# [Assigned task]
Your answer should hold all lines of the entries that include the word "running".

Entries taken from a collection
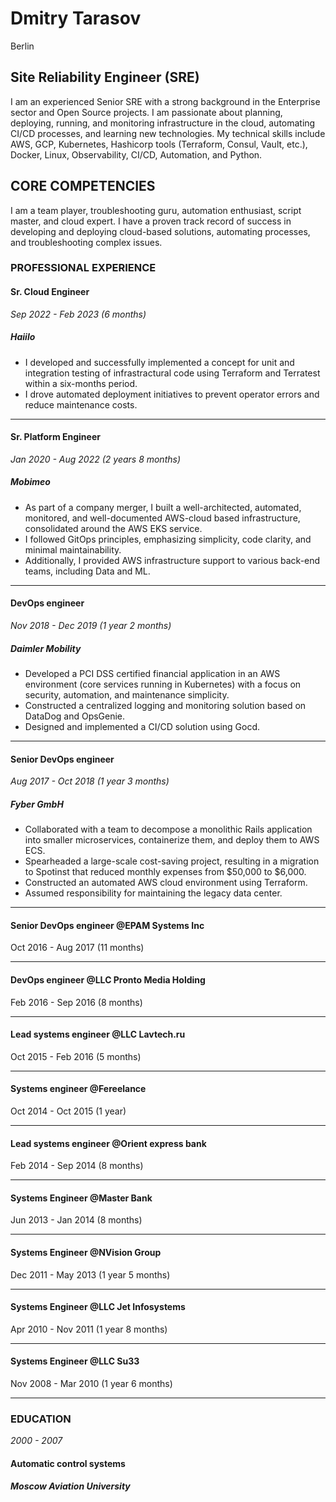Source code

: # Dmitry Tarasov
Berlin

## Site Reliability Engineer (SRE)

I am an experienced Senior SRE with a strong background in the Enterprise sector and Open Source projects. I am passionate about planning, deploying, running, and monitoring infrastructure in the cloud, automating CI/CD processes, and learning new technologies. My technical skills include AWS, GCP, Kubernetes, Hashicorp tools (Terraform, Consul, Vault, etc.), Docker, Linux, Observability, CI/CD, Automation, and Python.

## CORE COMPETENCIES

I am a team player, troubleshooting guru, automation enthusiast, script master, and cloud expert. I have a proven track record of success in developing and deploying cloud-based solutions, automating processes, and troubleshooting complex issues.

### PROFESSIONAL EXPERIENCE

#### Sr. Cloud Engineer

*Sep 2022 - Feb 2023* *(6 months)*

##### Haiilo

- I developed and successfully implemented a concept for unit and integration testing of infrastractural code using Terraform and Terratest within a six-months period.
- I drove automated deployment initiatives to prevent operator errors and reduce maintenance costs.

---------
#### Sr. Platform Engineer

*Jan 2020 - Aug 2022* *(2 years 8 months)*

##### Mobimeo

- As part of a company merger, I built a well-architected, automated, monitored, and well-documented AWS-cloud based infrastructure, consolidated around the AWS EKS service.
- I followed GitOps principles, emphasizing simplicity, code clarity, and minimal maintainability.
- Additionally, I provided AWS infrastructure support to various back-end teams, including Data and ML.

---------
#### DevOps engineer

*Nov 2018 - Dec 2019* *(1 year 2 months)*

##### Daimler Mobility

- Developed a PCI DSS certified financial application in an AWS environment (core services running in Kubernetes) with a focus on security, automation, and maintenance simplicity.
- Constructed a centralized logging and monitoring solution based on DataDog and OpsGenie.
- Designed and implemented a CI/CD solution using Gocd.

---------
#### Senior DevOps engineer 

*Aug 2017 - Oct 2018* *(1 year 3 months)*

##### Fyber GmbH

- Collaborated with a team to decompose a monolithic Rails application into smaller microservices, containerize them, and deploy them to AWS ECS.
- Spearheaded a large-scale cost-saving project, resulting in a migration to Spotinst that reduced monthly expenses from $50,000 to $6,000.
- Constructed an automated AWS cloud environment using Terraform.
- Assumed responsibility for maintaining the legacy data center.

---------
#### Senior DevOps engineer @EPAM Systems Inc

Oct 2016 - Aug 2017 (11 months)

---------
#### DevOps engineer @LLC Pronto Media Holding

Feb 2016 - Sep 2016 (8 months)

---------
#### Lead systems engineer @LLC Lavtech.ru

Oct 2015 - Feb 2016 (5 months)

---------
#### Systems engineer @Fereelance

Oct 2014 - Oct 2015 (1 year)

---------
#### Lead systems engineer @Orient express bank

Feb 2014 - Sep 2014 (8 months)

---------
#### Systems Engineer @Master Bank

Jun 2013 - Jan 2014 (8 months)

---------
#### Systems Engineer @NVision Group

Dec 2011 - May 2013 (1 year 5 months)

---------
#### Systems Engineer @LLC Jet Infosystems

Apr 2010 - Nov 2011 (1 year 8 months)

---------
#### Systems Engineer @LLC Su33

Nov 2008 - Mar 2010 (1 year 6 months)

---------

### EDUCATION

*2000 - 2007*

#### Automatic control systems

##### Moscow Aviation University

# [Solution below]
I am an experienced Senior SRE with a strong background in the Enterprise sector and Open Source projects. I am passionate about planning, deploying, running, and monitoring infrastructure in the cloud, automating CI/CD processes, and learning new technologies. My technical skills include AWS, GCP, Kubernetes, Hashicorp tools (Terraform, Consul, Vault, etc.), Docker, Linux, Observability, CI/CD, Automation, and Python.
- Developed a PCI DSS certified financial application in an AWS environment (core services running in Kubernetes) with a focus on security, automation, and maintenance simplicity.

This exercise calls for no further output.